World leaders must ‘walk the walk’ at COP26 to prevent climate disaster, London mayor says

World leaders must "walk the walk" at the COP26 summit in Glasgow this November to avert a climate catastrophe, London Mayor Sadiq Khan told CNBC Thursday.

Speaking to CNBC's "Squawk Box Europe," Khan warned that inaction and delay would have a disastrous impact on the environment, and called on delegates attending the summit later this year to make serious changes. 

"Unless there's bold action nationally and internationally, I worry about the catastrophic consequences, not just in sub-Saharan Africa, not just in countries in South Asia or the Antarctic, but in cities in America like New York, in Germany and in London, where this summer we've faced flash flooding and the consequences of heatwaves," he said.

During Khan's tenure as mayor, London has seen the introduction of an Ultra Low Emission Zone, which charges vehicles that do not meet certain emissions standards for crossing its perimeters. Next month, the ULEZ is expanding to include more roads outside the city center. He has also introduced the £22 million ($30 million) Mayor's Air Quality Fund, which aims to support projects to improve air quality in the city.
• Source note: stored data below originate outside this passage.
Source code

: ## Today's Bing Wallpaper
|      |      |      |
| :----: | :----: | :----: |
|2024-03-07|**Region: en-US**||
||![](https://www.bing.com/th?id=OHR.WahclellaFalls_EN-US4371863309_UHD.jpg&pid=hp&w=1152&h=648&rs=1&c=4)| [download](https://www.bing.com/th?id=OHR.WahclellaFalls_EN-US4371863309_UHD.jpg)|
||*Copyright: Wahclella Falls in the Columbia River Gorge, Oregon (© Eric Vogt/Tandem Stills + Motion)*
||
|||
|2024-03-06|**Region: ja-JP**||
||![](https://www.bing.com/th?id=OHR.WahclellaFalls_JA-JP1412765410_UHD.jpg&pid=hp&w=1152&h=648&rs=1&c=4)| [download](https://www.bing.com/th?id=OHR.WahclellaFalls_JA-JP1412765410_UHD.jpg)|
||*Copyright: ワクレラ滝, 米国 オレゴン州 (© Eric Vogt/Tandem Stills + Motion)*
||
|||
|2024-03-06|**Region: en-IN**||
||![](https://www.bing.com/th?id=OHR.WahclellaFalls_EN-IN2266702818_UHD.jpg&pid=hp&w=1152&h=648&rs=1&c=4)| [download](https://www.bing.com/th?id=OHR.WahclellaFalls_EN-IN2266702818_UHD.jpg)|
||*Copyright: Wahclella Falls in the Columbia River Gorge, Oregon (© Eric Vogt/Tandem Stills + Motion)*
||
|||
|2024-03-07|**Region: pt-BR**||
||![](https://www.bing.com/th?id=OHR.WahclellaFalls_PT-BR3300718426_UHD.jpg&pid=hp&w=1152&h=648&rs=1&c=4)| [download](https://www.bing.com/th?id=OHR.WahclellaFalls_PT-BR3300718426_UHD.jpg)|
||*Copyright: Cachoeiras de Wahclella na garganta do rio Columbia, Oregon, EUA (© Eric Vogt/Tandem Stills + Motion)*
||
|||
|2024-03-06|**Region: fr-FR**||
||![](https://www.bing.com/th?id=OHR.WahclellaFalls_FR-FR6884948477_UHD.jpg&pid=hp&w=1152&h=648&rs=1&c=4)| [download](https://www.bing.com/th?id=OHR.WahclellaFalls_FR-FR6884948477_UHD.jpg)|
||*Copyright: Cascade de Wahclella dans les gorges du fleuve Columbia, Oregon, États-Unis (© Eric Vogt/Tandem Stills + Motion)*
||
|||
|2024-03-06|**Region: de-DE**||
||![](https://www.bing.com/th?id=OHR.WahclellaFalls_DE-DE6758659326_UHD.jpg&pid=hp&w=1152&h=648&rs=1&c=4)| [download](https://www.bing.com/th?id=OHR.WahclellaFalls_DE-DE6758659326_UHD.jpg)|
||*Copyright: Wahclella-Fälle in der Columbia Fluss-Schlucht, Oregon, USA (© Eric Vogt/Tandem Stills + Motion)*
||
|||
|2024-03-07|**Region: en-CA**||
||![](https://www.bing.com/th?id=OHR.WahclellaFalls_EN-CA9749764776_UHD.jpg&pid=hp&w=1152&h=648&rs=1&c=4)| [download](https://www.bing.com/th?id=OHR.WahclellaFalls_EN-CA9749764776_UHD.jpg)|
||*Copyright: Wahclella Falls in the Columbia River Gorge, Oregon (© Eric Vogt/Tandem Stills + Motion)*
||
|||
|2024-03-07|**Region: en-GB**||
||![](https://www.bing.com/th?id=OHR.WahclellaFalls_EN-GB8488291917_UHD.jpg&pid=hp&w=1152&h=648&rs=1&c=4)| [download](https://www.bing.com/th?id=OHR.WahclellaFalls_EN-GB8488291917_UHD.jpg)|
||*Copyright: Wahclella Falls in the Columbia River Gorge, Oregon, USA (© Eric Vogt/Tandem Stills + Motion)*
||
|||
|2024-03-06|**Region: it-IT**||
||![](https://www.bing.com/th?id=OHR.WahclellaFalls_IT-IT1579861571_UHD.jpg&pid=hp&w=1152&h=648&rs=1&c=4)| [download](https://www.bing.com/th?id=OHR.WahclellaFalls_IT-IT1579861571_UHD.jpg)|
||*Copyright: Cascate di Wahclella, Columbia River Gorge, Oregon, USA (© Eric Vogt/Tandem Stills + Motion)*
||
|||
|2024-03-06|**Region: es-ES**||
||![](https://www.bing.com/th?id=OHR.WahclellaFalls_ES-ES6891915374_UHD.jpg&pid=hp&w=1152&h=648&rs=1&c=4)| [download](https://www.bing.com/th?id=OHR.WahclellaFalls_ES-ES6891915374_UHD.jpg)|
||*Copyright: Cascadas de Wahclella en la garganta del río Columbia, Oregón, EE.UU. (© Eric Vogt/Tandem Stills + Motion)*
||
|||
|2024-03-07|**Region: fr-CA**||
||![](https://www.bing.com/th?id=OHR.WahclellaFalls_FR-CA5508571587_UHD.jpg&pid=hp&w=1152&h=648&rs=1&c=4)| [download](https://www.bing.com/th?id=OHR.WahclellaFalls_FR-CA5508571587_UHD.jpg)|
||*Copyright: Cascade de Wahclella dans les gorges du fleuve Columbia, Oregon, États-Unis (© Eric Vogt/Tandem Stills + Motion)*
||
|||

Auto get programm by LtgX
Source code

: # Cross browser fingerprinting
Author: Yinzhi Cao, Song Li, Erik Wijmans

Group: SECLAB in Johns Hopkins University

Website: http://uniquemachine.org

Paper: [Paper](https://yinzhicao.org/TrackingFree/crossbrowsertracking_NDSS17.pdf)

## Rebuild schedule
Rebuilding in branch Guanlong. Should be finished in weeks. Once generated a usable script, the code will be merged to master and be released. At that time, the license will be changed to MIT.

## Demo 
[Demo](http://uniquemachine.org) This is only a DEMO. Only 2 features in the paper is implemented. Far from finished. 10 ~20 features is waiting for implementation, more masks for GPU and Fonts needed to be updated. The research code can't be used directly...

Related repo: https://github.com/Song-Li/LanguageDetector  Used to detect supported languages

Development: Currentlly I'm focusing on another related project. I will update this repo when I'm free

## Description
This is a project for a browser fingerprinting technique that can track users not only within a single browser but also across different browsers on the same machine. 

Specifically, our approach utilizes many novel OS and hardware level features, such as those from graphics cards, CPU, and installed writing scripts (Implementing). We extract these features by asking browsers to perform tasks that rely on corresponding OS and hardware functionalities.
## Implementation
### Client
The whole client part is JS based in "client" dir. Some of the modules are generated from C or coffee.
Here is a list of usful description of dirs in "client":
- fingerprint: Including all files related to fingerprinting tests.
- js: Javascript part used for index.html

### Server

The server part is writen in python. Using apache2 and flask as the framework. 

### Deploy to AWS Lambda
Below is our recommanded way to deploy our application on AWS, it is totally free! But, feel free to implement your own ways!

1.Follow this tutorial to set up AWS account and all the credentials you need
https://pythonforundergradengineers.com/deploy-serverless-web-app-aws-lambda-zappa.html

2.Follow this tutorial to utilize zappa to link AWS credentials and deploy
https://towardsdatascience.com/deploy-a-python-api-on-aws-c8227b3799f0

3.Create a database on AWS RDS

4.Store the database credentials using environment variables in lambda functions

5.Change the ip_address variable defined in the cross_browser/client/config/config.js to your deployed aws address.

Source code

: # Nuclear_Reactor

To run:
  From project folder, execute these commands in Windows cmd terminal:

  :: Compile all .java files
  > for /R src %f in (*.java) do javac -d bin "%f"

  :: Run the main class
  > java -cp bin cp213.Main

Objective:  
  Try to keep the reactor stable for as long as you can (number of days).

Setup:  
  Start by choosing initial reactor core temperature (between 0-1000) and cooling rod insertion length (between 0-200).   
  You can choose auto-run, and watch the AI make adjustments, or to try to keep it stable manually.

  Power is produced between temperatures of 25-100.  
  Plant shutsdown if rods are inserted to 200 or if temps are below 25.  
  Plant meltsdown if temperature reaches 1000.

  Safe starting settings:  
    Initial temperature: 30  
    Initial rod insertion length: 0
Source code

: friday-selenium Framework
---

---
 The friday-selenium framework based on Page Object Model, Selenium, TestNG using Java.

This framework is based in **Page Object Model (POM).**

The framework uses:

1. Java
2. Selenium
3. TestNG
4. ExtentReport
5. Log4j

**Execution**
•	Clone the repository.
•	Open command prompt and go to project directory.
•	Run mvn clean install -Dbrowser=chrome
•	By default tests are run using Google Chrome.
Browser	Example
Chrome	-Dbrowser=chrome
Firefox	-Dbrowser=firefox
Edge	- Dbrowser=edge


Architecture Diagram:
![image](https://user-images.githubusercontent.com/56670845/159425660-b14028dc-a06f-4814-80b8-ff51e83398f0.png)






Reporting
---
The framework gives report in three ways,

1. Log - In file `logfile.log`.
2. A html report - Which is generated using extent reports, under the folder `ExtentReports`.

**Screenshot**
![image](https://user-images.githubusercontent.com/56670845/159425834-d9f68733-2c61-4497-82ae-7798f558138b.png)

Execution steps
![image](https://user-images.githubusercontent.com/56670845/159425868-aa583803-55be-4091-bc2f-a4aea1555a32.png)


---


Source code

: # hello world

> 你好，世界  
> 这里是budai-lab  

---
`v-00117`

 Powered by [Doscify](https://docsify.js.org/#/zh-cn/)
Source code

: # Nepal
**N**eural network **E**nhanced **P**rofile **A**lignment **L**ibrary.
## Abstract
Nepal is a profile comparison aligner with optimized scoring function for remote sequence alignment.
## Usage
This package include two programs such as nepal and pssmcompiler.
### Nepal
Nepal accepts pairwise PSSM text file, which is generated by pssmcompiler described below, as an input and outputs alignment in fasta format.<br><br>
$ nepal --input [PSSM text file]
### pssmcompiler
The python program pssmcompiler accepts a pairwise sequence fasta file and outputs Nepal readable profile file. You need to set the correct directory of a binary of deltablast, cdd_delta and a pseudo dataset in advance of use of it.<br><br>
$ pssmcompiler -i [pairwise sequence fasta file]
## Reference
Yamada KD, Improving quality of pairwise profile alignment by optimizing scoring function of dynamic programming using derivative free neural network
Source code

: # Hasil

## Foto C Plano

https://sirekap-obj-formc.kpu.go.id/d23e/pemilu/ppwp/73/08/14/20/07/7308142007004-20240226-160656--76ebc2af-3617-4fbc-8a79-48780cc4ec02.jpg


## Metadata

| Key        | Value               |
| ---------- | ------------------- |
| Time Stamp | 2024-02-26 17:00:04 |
However, Khan told CNBC Thursday that regional and city leaders needed support from federal governments to take effective action on climate change.

"COP26 has got to walk the walk," Khan said, and, referring to the signing of the landmark Paris Agreement in 2015: "In Paris, the world set out what needed to be done — now we need to set out how."

He added that he did feel somewhat optimistic that Britain's Prime Minister, Boris Johnson, would take ownership of the issue ahead of COP26 in November.

"The prime minister going to the United Nations and taking a leadership role in relation to the next 40 days gives me optimism," Khan told CNBC. "I think it's really important that we as the host of COP26 show moral leadership and real leadership. That means making sure we can together provide the $100 billion required every year [to mitigate the effects of climate change], and also showing the world how we're going to walk the walk."

"We've got a target in this country to reduce our carbon emissions by 68% by 2030," he added. "We've got to show, over the course of the next few weeks, how we're going to do that, and that will hopefully influence other countries to follow suit."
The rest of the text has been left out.